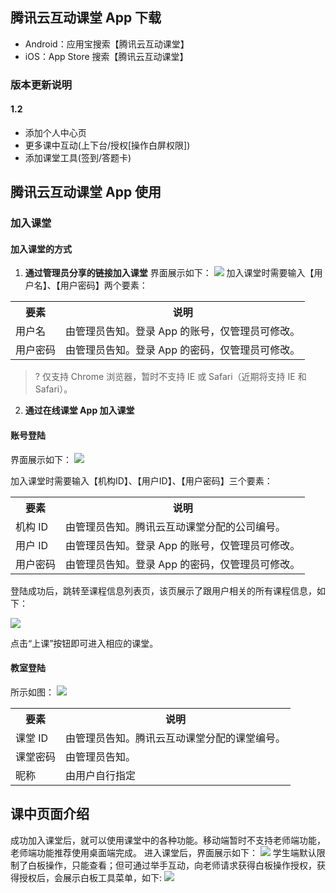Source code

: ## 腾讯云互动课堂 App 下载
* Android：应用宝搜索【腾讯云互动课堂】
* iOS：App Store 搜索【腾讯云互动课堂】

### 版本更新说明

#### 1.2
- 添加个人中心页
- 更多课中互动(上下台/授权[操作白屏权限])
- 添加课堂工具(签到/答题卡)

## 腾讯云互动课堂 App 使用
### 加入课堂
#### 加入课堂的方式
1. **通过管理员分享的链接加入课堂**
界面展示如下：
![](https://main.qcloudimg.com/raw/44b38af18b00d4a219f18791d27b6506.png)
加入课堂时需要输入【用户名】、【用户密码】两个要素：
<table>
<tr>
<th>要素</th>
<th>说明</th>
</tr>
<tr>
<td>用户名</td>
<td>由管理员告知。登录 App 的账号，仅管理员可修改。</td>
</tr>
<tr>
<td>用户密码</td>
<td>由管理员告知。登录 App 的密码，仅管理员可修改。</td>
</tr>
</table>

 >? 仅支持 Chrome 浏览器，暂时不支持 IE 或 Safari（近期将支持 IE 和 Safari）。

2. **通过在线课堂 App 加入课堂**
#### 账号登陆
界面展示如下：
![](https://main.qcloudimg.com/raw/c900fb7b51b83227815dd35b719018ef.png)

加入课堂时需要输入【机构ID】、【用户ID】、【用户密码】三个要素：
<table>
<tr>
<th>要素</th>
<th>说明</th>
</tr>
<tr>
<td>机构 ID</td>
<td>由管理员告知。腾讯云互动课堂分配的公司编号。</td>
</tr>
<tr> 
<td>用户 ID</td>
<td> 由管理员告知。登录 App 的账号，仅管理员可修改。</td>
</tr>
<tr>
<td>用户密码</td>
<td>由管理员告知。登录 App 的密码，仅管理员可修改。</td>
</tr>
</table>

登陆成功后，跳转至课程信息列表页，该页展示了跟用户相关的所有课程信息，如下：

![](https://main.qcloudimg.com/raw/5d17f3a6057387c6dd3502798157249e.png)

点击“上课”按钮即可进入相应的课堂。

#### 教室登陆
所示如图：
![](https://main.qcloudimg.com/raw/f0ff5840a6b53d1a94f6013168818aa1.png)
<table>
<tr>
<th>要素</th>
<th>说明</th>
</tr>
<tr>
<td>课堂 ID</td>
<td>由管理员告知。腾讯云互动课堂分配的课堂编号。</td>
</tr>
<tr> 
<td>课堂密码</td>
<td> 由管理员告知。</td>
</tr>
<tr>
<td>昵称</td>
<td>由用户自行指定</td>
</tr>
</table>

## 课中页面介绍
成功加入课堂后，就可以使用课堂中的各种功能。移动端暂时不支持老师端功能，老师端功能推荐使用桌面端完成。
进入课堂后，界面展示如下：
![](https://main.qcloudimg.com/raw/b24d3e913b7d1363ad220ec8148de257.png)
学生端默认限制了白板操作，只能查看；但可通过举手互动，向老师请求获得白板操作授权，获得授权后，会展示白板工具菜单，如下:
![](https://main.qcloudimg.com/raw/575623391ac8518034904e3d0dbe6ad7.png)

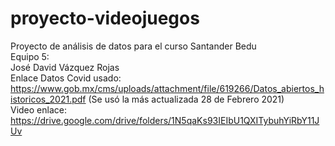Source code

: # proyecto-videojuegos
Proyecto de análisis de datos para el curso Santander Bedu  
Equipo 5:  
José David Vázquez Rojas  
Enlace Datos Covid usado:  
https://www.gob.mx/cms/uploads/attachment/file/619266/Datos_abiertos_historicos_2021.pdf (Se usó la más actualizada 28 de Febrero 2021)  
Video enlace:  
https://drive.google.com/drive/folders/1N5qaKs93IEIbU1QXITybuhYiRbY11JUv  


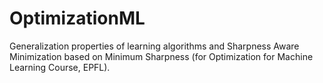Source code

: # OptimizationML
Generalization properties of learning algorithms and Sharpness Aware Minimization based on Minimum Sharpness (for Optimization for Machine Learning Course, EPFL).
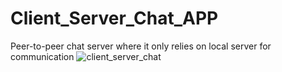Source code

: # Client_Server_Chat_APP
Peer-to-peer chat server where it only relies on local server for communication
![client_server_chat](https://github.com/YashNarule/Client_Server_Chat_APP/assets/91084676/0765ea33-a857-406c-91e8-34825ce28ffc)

* * *

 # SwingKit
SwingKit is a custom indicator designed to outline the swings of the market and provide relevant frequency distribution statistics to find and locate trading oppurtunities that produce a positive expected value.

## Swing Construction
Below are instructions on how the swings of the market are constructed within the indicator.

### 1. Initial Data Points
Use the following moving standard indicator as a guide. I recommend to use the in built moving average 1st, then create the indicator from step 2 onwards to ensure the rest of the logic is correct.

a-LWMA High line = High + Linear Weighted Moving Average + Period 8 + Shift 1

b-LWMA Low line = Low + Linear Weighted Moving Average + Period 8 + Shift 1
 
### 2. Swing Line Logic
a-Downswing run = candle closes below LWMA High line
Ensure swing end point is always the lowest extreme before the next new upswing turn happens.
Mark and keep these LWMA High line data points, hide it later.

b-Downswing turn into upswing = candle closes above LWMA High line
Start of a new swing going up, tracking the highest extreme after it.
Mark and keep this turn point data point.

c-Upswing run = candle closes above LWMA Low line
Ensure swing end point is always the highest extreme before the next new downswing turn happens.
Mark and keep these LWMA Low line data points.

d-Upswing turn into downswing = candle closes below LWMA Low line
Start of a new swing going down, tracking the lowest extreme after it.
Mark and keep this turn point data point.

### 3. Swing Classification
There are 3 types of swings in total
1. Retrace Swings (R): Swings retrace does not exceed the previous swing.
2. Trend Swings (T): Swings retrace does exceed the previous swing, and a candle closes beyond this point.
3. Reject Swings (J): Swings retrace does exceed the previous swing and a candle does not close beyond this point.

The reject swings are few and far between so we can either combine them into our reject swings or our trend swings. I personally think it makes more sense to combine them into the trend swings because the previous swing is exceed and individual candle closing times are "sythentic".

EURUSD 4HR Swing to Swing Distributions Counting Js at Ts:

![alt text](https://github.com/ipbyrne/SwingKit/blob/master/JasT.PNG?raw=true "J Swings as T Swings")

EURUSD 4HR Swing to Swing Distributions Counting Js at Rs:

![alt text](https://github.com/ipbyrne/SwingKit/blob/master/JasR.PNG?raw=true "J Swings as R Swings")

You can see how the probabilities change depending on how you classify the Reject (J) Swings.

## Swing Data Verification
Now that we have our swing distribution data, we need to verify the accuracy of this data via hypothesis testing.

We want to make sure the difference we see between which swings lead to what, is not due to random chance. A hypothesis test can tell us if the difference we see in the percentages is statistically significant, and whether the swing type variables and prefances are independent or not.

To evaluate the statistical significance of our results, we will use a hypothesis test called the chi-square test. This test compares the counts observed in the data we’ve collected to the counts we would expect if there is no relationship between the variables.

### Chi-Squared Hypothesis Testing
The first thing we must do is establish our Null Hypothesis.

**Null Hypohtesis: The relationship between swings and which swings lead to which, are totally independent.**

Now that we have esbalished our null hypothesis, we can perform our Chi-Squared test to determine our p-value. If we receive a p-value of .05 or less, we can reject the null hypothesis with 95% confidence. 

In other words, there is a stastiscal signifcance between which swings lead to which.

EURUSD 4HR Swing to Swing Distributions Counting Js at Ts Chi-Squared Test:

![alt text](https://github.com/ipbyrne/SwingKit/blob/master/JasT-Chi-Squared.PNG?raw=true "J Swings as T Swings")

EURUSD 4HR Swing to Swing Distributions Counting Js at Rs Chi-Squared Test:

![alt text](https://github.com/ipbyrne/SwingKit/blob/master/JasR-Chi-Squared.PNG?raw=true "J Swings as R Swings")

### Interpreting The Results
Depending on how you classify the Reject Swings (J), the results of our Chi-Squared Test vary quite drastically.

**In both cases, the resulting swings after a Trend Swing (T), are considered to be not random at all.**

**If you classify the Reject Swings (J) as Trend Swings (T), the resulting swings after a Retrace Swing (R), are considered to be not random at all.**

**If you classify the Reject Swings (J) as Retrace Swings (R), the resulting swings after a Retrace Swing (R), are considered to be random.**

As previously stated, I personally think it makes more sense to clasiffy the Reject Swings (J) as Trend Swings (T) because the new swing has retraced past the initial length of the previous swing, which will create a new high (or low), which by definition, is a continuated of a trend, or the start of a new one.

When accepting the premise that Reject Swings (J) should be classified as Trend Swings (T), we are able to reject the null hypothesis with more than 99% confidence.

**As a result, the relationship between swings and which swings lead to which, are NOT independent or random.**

--

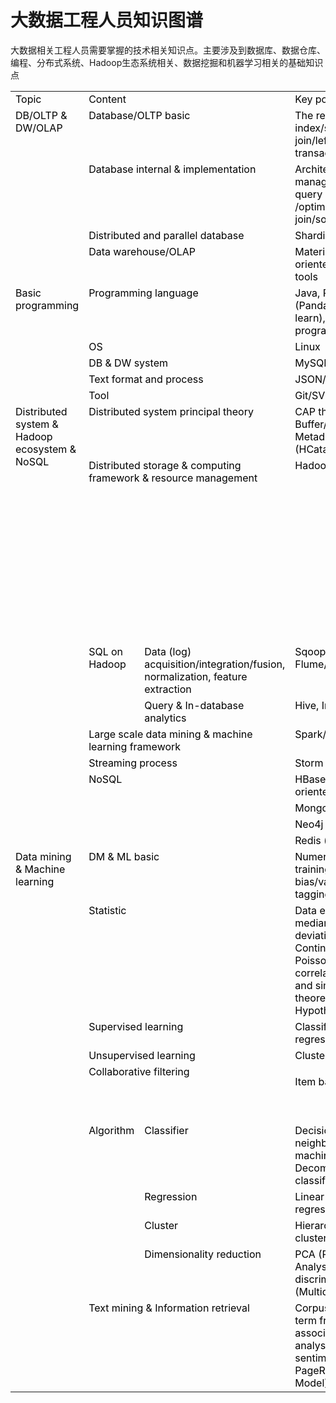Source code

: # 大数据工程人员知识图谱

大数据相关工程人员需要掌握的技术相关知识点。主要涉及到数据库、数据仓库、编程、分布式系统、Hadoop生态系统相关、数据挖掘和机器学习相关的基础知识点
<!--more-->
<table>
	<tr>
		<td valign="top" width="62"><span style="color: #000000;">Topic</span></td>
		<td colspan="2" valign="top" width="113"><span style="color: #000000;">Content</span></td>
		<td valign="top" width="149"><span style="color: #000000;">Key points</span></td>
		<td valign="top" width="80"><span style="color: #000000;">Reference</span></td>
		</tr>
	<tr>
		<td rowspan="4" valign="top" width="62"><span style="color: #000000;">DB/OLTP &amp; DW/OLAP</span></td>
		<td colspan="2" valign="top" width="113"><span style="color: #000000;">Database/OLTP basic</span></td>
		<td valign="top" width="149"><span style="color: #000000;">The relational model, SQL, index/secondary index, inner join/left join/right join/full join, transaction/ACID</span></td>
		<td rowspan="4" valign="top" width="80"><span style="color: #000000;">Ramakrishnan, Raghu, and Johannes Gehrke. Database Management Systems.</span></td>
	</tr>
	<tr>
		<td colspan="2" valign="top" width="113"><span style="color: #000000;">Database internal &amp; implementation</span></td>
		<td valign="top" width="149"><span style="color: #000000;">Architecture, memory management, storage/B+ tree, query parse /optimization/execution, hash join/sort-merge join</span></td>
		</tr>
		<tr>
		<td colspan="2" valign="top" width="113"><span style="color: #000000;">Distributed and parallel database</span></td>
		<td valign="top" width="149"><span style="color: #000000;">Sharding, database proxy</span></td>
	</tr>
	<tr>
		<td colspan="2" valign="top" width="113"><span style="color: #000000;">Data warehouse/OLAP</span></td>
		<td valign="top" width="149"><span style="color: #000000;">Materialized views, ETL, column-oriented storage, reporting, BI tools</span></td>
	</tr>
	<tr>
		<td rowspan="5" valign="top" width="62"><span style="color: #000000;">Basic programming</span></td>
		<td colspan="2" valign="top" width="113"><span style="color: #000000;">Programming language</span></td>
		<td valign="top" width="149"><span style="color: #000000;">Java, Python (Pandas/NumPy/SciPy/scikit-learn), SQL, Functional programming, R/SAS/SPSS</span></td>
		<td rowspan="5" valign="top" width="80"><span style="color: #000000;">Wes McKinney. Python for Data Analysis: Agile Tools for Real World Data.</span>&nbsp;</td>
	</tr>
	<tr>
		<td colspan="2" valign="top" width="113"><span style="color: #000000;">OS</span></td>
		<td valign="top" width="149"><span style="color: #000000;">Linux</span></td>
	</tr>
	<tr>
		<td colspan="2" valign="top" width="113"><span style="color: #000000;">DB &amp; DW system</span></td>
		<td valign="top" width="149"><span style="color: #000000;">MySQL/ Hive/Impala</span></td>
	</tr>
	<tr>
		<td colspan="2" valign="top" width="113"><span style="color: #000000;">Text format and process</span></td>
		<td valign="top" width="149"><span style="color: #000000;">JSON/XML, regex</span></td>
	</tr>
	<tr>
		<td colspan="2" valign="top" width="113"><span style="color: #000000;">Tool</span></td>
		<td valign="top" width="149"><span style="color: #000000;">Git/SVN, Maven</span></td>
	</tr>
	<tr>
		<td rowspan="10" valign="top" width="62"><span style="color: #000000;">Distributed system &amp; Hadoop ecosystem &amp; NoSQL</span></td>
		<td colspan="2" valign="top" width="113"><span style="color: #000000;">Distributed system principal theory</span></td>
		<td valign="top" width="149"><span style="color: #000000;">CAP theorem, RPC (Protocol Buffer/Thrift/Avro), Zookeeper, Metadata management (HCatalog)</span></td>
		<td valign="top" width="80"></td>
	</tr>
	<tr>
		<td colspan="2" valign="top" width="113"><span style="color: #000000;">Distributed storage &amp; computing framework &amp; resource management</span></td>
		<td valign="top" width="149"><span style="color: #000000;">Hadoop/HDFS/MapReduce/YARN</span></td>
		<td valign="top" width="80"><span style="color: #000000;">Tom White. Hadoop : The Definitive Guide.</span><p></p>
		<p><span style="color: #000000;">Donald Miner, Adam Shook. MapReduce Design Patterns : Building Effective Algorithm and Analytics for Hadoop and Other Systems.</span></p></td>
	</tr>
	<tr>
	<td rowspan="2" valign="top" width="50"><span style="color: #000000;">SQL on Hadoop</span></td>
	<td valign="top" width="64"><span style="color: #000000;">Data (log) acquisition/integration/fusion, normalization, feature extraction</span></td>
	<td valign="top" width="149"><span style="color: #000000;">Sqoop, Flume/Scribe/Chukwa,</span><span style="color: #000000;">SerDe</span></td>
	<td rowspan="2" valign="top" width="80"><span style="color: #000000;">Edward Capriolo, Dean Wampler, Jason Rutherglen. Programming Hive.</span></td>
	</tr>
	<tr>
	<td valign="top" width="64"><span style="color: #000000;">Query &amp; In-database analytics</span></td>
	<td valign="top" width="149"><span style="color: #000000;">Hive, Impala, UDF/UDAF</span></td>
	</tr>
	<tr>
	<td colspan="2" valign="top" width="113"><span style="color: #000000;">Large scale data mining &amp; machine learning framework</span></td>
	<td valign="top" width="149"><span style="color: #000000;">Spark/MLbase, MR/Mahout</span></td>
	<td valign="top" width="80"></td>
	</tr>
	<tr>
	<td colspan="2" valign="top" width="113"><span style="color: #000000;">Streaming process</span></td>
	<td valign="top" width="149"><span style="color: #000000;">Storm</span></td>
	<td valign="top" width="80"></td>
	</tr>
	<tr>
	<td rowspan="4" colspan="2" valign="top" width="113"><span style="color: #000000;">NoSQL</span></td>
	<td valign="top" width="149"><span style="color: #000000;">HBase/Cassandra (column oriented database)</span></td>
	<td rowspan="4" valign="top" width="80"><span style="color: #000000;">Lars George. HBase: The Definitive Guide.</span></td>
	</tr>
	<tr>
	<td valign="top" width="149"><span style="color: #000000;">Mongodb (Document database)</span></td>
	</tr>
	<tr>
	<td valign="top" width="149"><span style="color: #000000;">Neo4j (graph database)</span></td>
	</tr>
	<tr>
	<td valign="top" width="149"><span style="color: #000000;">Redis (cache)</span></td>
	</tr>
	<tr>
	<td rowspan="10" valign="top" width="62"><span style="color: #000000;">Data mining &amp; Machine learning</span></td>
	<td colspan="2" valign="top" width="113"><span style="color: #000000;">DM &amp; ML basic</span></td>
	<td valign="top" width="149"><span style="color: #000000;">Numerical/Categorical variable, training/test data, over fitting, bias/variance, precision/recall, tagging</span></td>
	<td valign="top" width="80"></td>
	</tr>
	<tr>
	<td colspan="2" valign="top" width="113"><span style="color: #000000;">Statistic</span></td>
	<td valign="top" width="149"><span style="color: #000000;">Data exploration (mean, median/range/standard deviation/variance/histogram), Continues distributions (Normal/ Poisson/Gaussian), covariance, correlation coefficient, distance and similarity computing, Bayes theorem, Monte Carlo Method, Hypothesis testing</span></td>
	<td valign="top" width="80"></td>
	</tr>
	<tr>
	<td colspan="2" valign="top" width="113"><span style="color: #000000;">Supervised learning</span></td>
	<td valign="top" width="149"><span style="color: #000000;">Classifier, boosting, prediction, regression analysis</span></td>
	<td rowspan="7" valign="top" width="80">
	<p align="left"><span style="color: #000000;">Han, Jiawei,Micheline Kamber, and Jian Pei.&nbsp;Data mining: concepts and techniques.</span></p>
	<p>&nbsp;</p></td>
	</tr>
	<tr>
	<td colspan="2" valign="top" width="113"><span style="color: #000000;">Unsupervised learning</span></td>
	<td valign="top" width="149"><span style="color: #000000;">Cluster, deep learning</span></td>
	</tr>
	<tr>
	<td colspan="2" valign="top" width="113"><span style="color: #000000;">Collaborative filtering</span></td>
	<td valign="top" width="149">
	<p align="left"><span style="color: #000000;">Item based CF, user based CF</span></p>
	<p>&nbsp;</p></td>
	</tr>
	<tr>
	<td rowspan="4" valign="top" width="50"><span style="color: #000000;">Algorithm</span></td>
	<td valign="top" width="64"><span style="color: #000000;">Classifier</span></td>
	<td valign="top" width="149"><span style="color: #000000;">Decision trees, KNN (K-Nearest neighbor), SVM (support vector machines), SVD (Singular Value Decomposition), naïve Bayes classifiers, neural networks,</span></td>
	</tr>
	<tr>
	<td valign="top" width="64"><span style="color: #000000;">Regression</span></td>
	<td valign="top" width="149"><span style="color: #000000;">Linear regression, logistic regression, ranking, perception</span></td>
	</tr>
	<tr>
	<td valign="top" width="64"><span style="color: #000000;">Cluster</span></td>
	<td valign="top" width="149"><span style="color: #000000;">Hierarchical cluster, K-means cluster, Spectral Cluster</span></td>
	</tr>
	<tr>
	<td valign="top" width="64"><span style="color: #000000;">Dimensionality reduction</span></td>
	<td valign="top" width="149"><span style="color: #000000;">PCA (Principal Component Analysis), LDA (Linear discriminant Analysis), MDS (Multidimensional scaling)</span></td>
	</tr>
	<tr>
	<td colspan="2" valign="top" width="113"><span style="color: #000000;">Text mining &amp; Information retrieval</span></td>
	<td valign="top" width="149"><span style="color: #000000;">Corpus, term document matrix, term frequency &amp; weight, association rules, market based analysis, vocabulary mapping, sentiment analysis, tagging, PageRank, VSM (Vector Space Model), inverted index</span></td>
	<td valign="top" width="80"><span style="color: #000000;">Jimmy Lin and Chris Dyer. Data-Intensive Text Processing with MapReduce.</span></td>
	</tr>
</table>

**TASK ITEM**
Look above for the line with "### Interpreting The Results" and the line with "When accepting the". Write out those two lines and all the lines between them, exactly, and no others.

**RESPONSE TO THE TASK**
### Interpreting The Results
Depending on how you classify the Reject Swings (J), the results of our Chi-Squared Test vary quite drastically.

**In both cases, the resulting swings after a Trend Swing (T), are considered to be not random at all.**

**If you classify the Reject Swings (J) as Trend Swings (T), the resulting swings after a Retrace Swing (R), are considered to be not random at all.**

**If you classify the Reject Swings (J) as Retrace Swings (R), the resulting swings after a Retrace Swing (R), are considered to be random.**

As previously stated, I personally think it makes more sense to clasiffy the Reject Swings (J) as Trend Swings (T) because the new swing has retraced past the initial length of the previous swing, which will create a new high (or low), which by definition, is a continuated of a trend, or the start of a new one.

When accepting the premise that Reject Swings (J) should be classified as Trend Swings (T), we are able to reject the null hypothesis with more than 99% confidence.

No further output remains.